Industries poised for investment growth include oil and gas extraction and transportation equipment manufacturing.
Unified database for all lease operations
Organizations should aim to build a comprehensive lease portfolio by centralizing lease data in a single repository. This approach provides excellent access, visibility, and traceability regarding critical issues, such as lease composition, key lifecycle dates, the value of leased assets, and responsible organizational units.
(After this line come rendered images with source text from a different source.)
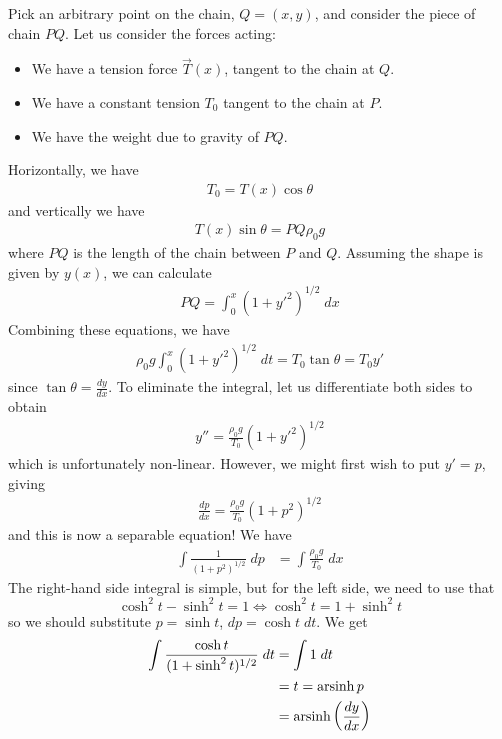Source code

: \documentclass{../template/note}
\begin{document}
    Pick an arbitrary point on the chain, $Q = (x, y)$, and consider the piece of chain $PQ$. Let us consider the forces acting:
    \begin{itemize}
        \item We have a tension force $\vec T(x)$, tangent to the chain at $Q$.
        \item We have a constant tension $T_0$ tangent to the chain at $P$.
        \item We have the weight due to gravity of $PQ$.
    \end{itemize}
    Horizontally, we have
    \begin{align}
        T_0 = T(x) \cos \theta
    \end{align}
    and vertically we have
    \begin{align}
        T(x) \sin \theta = PQ \rho_0 g
    \end{align}
    where $PQ$ is the length of the chain between $P$ and $Q$. Assuming the shape is given by $y(x)$, we can calculate
    \begin{align}
        PQ = \int_0^x \left(1 + y'^2\right)^{1/2} \; dx
    \end{align}
    Combining these equations, we have
    \begin{align}
        \rho_0 g \int_0^x \left(1 + y'^2\right)^{1/2} \; dt = T_0 \tan \theta = T_0 y'
    \end{align}
    since $\tan \theta = \frac{dy}{dx}$. To eliminate the integral, let us differentiate both sides to obtain
    \begin{align*}
        y'' = \frac{\rho_0g}{T_0}\left(1+y'^2\right)^{1/2}
    \end{align*}
    which is unfortunately non-linear. However, we might first wish to put $y' = p$, giving
    \begin{align*}
        \frac{dp}{dx} = \frac{\rho_0g}{T_0}\left(1+p^2\right)^{1/2}
    \end{align*}
    and this is now a separable equation! We have
    \begin{align*}
        \int \frac{1}{(1+p^2)^{1/2}} \; dp &= \int \frac{\rho_0g}{T_0} \; dx
    \end{align*}
    The right-hand side integral is simple, but for the left side, we need to use that
    \[
        \cosh^2 t - \sinh^2 t = 1 \iff \cosh^2 t = 1 + \sinh^2 t
    \]
    so we should substitute $p = \sinh t$, $dp = \cosh t \; dt$. We get
    \begin{align*}
        \int \frac{\cosh t}{(1+\sinh^2t)^{1/2}} \; dt &= \int 1 \; dt \\
        &= t = \arsinh p \\
        &= \arsinh\left(\frac{dy}{dx}\right)
    \end{align*}
\end{document}
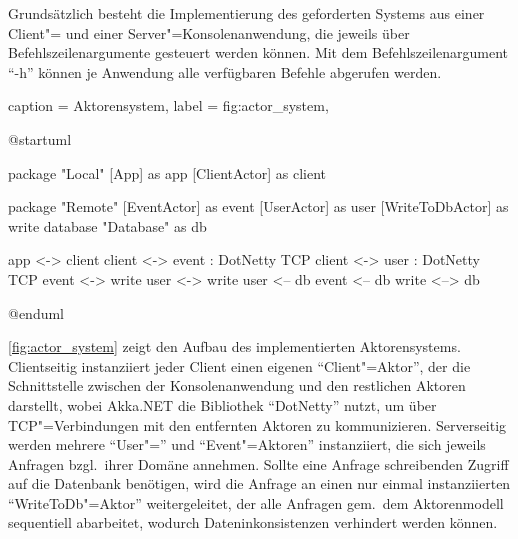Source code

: Grundsätzlich besteht die Implementierung des geforderten Systems aus einer Client"= und einer Server"=Konsolenanwendung, die jeweils über Befehlszeilenargumente gesteuert werden können.
Mit dem Befehlszeilenargument \enquote{-h} können je Anwendung alle verfügbaren Befehle abgerufen werden.

\begin{dhbwfigure}{%
    caption	= Aktorensystem,
    label	= fig:actor_system,
}
\begin{plantuml}
@startuml

package "Local" {
    [App] as app
    [ClientActor] as client
}

package "Remote" {
    [EventActor] as event
    [UserActor] as user
    [WriteToDbActor] as write
    database "Database" as db
}

app <-> client
client <-> event : DotNetty TCP
client <-> user : DotNetty TCP
event <-> write
user <-> write
user <-- db
event <-- db
write <--> db

@enduml
\end{plantuml}
\end{dhbwfigure}

\autoref{fig:actor_system} zeigt den Aufbau des implementierten Aktorensystems.
Clientseitig instanziiert jeder Client einen eigenen \enquote{Client"=Aktor}, der die Schnittstelle zwischen der Konsolenanwendung und den restlichen Aktoren darstellt, wobei Akka.NET die Bibliothek \enquote{DotNetty} nutzt, um über TCP"=Verbindungen mit den entfernten Aktoren zu kommunizieren.
Serverseitig werden mehrere \enquote{User"=} und \enquote{Event"=Aktoren} instanziiert, die sich jeweils Anfragen bzgl.\ ihrer Domäne annehmen.
Sollte eine Anfrage schreibenden Zugriff auf die Datenbank benötigen, wird die Anfrage an einen nur einmal instanziierten \enquote{WriteToDb"=Aktor} weitergeleitet, der alle Anfragen gem.\ dem Aktorenmodell sequentiell abarbeitet, wodurch Dateninkonsistenzen verhindert werden können.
Collaboration during the process of data collection
The right technology should offer the entire organization (not jut a single user) the abilities to track changes and understand who made those. Collaboration tools are essential to empower all stakeholders to easily validate contracts for leased assets and better understand all the associated legal, financial, and business implications.
Strategic insight for sound decision-making
Executives need to be able to analyze the financial implications on the business of current and proposed lease accounting regulations, in order to make more informed decisions. Therefore, it’s important to use a tool that can provide rich analytics and visibility into the portfolio composition by different dimensions and provide “what-if” scenario analysis to identify opportunities to efficiently manage leases.
User-friendly interface with minimum training required
The new accounting regulations are approaching fast and many compliance processes are very time consuming. With this in mind, your accounting team needs to be able to hit the ground running with a solution that requires a minimum of training. It’s very important to look for a solution that allows for efficient management of lease administration in a user-friendly, visual format that is easy to learn and use.
A solution that adapts to your business
Integration with your current systems and flexibility to address your specific business are key technical requirements for the right solution. The solution should also enable a smooth transition to the new required processes and controls by the accounting and finance departments.